The central portion of the state has seen struggles in the form of golden algae outbreaks, but there remain good bass fisheries in the region, including the hottest bass lake in the state.
Lake Austin, which is only 1,600 acres, produced three ShareLunker entries last season and has produced three more this year in the past month. There are a number of creeks that enter the lake and the shoreline features perfect spawning habitat in the form of weed beds.
The region also boasts one of the most majestic bodies of water in the state, Lake Whitney. The lake near Waco is scenic and angler-friendly. The 23,000-acre lake has no shortage of flooded vegetation and also boasts a population of smallmouth bass that will almost certainly be holding near any type of rocky structure as temperatures warm.
The eastern part of the state has some of the largest and most sought-after bass waters, and this region continually produces some of the largest fish. Lake Fork is the most well-known bass fishery in the world and numerous professional bass anglers consider it their home lake.
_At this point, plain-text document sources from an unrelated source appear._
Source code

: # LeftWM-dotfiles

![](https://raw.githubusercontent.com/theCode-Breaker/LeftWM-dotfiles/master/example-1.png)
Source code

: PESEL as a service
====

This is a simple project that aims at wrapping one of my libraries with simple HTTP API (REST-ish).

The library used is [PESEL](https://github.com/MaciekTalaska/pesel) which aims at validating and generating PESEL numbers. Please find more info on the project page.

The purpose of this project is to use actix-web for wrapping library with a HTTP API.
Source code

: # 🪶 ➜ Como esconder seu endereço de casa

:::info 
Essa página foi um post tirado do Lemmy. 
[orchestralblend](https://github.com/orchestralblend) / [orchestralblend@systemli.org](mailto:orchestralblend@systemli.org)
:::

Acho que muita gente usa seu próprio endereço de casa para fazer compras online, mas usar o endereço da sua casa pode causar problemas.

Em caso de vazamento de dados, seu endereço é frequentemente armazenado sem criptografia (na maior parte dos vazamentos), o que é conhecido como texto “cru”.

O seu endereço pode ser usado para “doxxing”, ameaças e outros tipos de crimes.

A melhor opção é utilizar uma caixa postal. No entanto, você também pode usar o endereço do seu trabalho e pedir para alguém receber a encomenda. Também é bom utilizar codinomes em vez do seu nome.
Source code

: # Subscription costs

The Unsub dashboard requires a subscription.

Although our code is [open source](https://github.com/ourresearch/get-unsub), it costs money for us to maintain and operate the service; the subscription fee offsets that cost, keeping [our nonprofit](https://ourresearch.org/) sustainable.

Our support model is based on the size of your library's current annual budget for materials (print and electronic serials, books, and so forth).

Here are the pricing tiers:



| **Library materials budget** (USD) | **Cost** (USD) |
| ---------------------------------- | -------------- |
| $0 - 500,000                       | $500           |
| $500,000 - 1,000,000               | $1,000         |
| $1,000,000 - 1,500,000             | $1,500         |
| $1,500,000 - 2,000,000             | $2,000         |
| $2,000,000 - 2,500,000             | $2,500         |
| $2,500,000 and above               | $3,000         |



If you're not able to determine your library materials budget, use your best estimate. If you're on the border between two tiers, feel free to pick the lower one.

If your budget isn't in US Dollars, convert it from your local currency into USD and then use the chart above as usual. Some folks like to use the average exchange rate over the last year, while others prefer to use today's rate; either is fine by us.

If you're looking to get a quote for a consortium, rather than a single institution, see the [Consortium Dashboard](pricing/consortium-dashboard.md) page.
Fork is responsible for more than half of the fish entered into the ShareLunker program and consistently produces a few fish topping 13 pounds each spring.
Sam Rayburn Reservoir near Jasper and Toledo Bend Reservoir on the Texas-Louisiana border also are a pair of massive bodies of water that feature an almost never-ending supply of fishing opportunities.
Another eastern lake with a good reputation is Lake Conroe, which has produced a number of ShareLunker entries in recent years.
Many anglers in South Texas may be more apt to run over to the coast in search of redfish and speckled trout, but there remain a number of outstanding bass fisheries in the region.
At the extreme end of the state, near Zapata, sits Falcon International Reservoir, which has gained fame both good and bad. On one hand the lake may be the hottest largemouth locale in the country, featuring an amazing array of habitat harboring massive fish that are more active throughout the year than other hot spots. It also has gained notoriety because of its proximity to the ongoing drug-related violence in Mexico and because an American tourist was killed there in September 2010.
Many fishing guides on the lake continue to fish the Mexican side of the lake without incident, but it’s a safe bet they remain vigilant. To fish on the Mexican side you must possess a valid Mexican fishing license.
One lake that caught fire in the lunker haul a couple of years ago and has somewhat cooled off is Choke Canyon Reservoir south of San Antonio. The lake has produced a number of large fish in the past few years, including the 15.45-pound lake record in January 2009. The reservoir has a varied amount of habitat including rocky banks, flooded timber, shallow brushy flats and creek channels – all places where big bass could be lurking in the next few months.
It’s a great time for bass fishing and there’s no better place to be than Texas, no matter what part of the state you call home.